ABOUT THIS TASK:
Which of the lines in the data mention the string "COVIDSOLUTIONS"? List them all.

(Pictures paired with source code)
┄┄┄┄┄┄┄┄┄┄┄┄┄┄┄┄┄┄┄┄
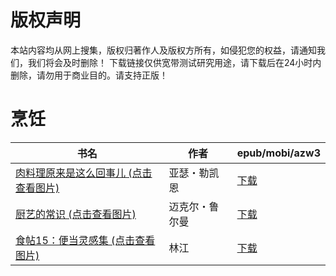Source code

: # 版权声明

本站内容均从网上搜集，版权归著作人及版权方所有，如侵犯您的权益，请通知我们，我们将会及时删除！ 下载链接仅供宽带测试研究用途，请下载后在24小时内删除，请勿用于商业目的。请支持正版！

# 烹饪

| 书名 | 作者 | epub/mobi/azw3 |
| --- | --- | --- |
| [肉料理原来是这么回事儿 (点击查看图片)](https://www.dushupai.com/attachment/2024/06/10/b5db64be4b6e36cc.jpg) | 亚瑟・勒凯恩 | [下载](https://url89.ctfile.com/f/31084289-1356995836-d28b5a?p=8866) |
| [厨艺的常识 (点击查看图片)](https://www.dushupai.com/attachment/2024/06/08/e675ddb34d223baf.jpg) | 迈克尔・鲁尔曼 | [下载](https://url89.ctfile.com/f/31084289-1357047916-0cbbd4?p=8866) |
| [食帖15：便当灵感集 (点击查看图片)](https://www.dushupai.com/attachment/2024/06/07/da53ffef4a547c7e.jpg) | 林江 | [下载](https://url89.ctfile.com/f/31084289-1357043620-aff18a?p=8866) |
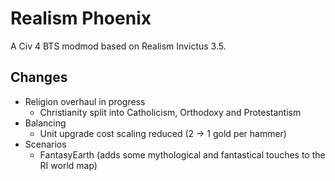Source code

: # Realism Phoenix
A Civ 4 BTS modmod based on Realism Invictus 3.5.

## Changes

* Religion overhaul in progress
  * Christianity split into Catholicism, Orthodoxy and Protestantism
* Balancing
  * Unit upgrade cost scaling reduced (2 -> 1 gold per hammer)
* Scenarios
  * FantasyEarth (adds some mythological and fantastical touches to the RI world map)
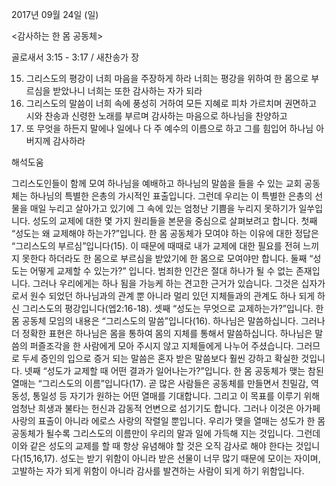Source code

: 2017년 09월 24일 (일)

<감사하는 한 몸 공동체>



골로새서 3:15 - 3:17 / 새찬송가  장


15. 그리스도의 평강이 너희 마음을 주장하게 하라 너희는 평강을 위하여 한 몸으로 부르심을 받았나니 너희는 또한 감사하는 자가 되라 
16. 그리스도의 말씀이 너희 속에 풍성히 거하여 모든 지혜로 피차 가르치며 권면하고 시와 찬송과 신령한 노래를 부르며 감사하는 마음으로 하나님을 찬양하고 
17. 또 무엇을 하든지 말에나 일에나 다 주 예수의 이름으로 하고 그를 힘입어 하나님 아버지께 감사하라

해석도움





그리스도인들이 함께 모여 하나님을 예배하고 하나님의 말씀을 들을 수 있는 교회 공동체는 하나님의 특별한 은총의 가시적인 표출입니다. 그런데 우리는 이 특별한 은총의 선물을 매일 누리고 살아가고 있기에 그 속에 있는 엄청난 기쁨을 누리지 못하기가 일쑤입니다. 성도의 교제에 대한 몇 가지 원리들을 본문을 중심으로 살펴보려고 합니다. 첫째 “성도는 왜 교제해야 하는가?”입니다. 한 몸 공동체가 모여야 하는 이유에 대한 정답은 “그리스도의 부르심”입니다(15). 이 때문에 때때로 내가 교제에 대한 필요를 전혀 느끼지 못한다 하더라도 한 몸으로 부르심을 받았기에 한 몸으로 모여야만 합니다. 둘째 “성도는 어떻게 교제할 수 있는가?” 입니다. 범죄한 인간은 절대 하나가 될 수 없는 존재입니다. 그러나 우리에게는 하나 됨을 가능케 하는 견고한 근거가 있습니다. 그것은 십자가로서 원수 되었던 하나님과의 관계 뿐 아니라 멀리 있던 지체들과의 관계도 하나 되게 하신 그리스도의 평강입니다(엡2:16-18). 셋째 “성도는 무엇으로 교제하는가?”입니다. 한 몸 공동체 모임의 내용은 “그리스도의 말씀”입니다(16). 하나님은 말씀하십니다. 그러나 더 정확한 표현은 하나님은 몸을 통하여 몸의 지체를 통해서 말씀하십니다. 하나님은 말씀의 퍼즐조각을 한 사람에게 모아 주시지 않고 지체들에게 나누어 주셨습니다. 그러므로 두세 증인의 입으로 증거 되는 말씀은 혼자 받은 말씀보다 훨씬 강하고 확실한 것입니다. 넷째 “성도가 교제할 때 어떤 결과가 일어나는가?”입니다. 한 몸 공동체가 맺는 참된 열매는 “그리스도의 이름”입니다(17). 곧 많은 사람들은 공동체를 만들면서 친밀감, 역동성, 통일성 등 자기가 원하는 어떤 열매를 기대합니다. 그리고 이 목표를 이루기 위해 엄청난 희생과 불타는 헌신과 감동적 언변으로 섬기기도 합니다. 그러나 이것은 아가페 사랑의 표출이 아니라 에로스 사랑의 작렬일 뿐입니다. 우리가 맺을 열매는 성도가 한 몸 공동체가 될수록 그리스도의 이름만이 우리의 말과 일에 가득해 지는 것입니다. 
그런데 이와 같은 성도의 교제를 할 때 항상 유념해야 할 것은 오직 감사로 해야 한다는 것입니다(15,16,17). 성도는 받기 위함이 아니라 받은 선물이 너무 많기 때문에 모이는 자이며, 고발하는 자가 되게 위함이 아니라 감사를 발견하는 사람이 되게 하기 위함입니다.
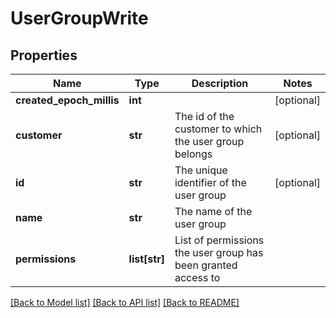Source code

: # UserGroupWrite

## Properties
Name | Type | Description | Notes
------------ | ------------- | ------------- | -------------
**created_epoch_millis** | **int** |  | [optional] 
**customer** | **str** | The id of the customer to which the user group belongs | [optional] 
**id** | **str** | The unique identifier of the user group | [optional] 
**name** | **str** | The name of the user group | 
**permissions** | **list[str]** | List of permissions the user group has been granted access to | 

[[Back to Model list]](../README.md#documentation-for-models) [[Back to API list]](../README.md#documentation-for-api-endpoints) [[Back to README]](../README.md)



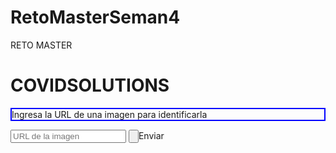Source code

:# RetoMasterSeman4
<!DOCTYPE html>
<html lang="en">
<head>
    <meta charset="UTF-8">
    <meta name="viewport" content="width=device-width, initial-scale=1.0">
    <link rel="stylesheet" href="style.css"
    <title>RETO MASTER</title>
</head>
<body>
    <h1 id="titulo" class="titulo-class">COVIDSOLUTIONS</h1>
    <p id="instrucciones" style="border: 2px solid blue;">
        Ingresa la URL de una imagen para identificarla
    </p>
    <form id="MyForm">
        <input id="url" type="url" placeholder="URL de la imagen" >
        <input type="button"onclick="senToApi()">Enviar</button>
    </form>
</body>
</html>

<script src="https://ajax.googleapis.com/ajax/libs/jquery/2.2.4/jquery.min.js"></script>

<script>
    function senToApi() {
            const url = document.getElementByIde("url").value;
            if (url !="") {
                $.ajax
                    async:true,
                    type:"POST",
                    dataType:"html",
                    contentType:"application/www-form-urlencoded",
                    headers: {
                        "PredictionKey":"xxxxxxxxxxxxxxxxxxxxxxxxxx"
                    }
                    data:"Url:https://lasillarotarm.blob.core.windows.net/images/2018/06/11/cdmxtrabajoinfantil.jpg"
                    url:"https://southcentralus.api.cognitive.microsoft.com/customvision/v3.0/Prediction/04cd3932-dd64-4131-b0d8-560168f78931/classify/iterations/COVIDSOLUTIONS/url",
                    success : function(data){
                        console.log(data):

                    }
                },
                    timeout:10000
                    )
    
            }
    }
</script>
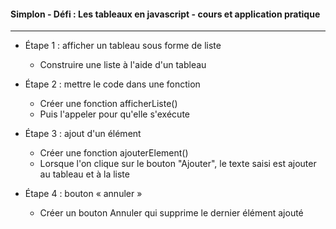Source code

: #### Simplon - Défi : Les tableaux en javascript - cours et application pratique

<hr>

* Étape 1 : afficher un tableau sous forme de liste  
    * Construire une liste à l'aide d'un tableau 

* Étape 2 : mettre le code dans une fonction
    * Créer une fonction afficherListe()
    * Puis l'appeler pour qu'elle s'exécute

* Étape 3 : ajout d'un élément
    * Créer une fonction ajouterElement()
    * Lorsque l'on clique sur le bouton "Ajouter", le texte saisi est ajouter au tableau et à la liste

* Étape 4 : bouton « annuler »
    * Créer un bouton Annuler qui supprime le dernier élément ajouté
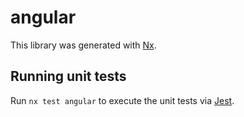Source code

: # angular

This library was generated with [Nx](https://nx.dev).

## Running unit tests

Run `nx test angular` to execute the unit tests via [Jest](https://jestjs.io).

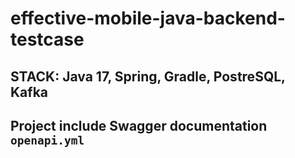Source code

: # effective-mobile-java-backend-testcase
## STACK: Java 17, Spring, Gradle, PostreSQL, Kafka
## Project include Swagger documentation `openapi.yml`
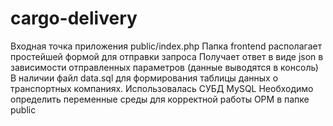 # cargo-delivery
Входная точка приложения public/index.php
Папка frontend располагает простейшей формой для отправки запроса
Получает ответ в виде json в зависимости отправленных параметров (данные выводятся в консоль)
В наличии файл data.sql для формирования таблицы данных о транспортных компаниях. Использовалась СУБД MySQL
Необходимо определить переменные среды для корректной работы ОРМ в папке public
┄┄┄┄┄┄┄┄┄┄┄┄┄┄┄┄┄┄┄┄
RESULT FOR THIS EXERCISE:
    <h1 id="titulo" class="titulo-class">COVIDSOLUTIONS</h1>
                    url:"https://southcentralus.api.cognitive.microsoft.com/customvision/v3.0/Prediction/04cd3932-dd64-4131-b0d8-560168f78931/classify/iterations/COVIDSOLUTIONS/url",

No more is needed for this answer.